National hasn’t committed to electrification. But its Tauranga MP Sam Uffindell joined the throngs of welcomers as the Kaimai Express pulled into a makeshift station on the tracks near his city’s centre. Together with his kids, he boarded the train for its day trip out to Mount Maunganui as rail advocates stood around with signs saying things like “choo choo choooose Tauranga”.

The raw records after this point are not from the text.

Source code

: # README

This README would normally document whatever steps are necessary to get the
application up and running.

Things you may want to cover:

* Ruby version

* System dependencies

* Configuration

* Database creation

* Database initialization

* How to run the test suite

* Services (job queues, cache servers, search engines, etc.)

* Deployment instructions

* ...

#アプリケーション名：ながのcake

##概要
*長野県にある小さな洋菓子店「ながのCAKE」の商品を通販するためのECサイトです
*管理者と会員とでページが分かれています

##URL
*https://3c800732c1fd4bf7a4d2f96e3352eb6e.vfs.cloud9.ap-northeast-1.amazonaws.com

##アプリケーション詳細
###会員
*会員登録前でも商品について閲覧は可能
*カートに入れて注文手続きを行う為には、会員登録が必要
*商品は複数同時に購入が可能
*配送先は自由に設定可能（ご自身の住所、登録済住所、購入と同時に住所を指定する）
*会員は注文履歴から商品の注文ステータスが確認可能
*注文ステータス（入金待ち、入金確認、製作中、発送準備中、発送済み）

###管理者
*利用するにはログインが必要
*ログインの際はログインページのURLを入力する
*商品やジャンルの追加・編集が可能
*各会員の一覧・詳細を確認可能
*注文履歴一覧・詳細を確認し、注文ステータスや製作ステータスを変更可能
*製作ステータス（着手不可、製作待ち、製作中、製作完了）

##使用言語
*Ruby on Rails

Some of those signs were still up when the Kaimai Express finally left bound for Auckland nearly seven hours later. “This site could be a station,” read one, tied to the steel fence beside the disused space where the tired-looking passengers embarked. We got back to Pukekohe on schedule at 11.30pm. The day went without a hitch, and on the way back, rail enthusiasts took turns saying how special the experience had been. But there was a tinge of regret to their appreciation. White expressed it best. “This should be normal,” he said. The Kaimai Express was an opportunity to take a rail journey that hasn’t been on offer for decades. But for many of the people on board, their most fervent wish was that it would one day be the boring old usual.
Hayden Donnell travelled on the Kaimai Express courtesy of The Future Is Rail.